__TASK TO CARRY OUT__. Without copying any picture, return all lines below exactly.

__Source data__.
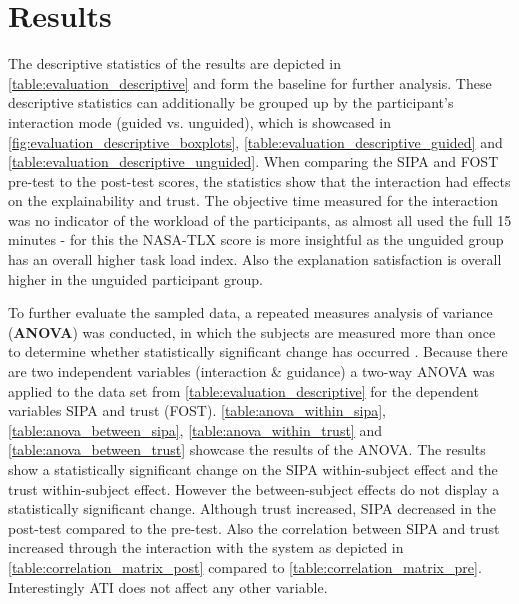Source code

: \documentclass[11pt,a4paper,english]{scrreprt}
\begin{document}
\section{Results}\label{section:evaluation_results}
The descriptive statistics of the results are depicted in \autoref{table:evaluation_descriptive} and form the baseline for further analysis. These descriptive statistics can additionally be grouped up by the participant's interaction mode (guided vs. unguided), which is showcased in \autoref{fig:evaluation_descriptive_boxplots}, \autoref{table:evaluation_descriptive_guided} and \autoref{table:evaluation_descriptive_unguided}. When comparing the SIPA and FOST pre-test to the post-test scores, the statistics show that the interaction had effects on the explainability and trust. The objective time measured for the interaction was no indicator of the workload of the participants, as almost all used the full 15 minutes - for this the NASA-TLX score is more insightful as the unguided group has an overall higher task load index. Also the explanation satisfaction is overall higher in the unguided participant group.

To further evaluate the sampled data, a repeated measures analysis of variance (\textbf{ANOVA}) was conducted, in which the subjects are measured more than once to determine whether statistically significant change has occurred \parencite{vogt_dictionary_2011}. Because there are two independent variables (interaction \& guidance) a two-way ANOVA was applied to the data set from \autoref{table:evaluation_descriptive} for the dependent variables SIPA and trust (FOST). \autoref{table:anova_within_sipa}, \autoref{table:anova_between_sipa}, \autoref{table:anova_within_trust} and \autoref{table:anova_between_trust} showcase the results of the ANOVA. The results show a statistically significant change on the SIPA within-subject effect and the trust within-subject effect. However the between-subject effects do not display a statistically significant change. Although trust increased, SIPA decreased in the post-test compared to the pre-test. Also the correlation between SIPA and trust increased through the interaction with the system as depicted in \autoref{table:correlation_matrix_post} compared to \autoref{table:correlation_matrix_pre}. Interestingly ATI does not affect any other variable.
\end{document}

__ANSWER BELOW__.
Source code

: \documentclass[11pt,a4paper,english]{scrreprt}
\begin{document}
\section{Results}\label{section:evaluation_results}
The descriptive statistics of the results are depicted in \autoref{table:evaluation_descriptive} and form the baseline for further analysis. These descriptive statistics can additionally be grouped up by the participant's interaction mode (guided vs. unguided), which is showcased in \autoref{fig:evaluation_descriptive_boxplots}, \autoref{table:evaluation_descriptive_guided} and \autoref{table:evaluation_descriptive_unguided}. When comparing the SIPA and FOST pre-test to the post-test scores, the statistics show that the interaction had effects on the explainability and trust. The objective time measured for the interaction was no indicator of the workload of the participants, as almost all used the full 15 minutes - for this the NASA-TLX score is more insightful as the unguided group has an overall higher task load index. Also the explanation satisfaction is overall higher in the unguided participant group.

To further evaluate the sampled data, a repeated measures analysis of variance (\textbf{ANOVA}) was conducted, in which the subjects are measured more than once to determine whether statistically significant change has occurred \parencite{vogt_dictionary_2011}. Because there are two independent variables (interaction \& guidance) a two-way ANOVA was applied to the data set from \autoref{table:evaluation_descriptive} for the dependent variables SIPA and trust (FOST). \autoref{table:anova_within_sipa}, \autoref{table:anova_between_sipa}, \autoref{table:anova_within_trust} and \autoref{table:anova_between_trust} showcase the results of the ANOVA. The results show a statistically significant change on the SIPA within-subject effect and the trust within-subject effect. However the between-subject effects do not display a statistically significant change. Although trust increased, SIPA decreased in the post-test compared to the pre-test. Also the correlation between SIPA and trust increased through the interaction with the system as depicted in \autoref{table:correlation_matrix_post} compared to \autoref{table:correlation_matrix_pre}. Interestingly ATI does not affect any other variable.
\end{document}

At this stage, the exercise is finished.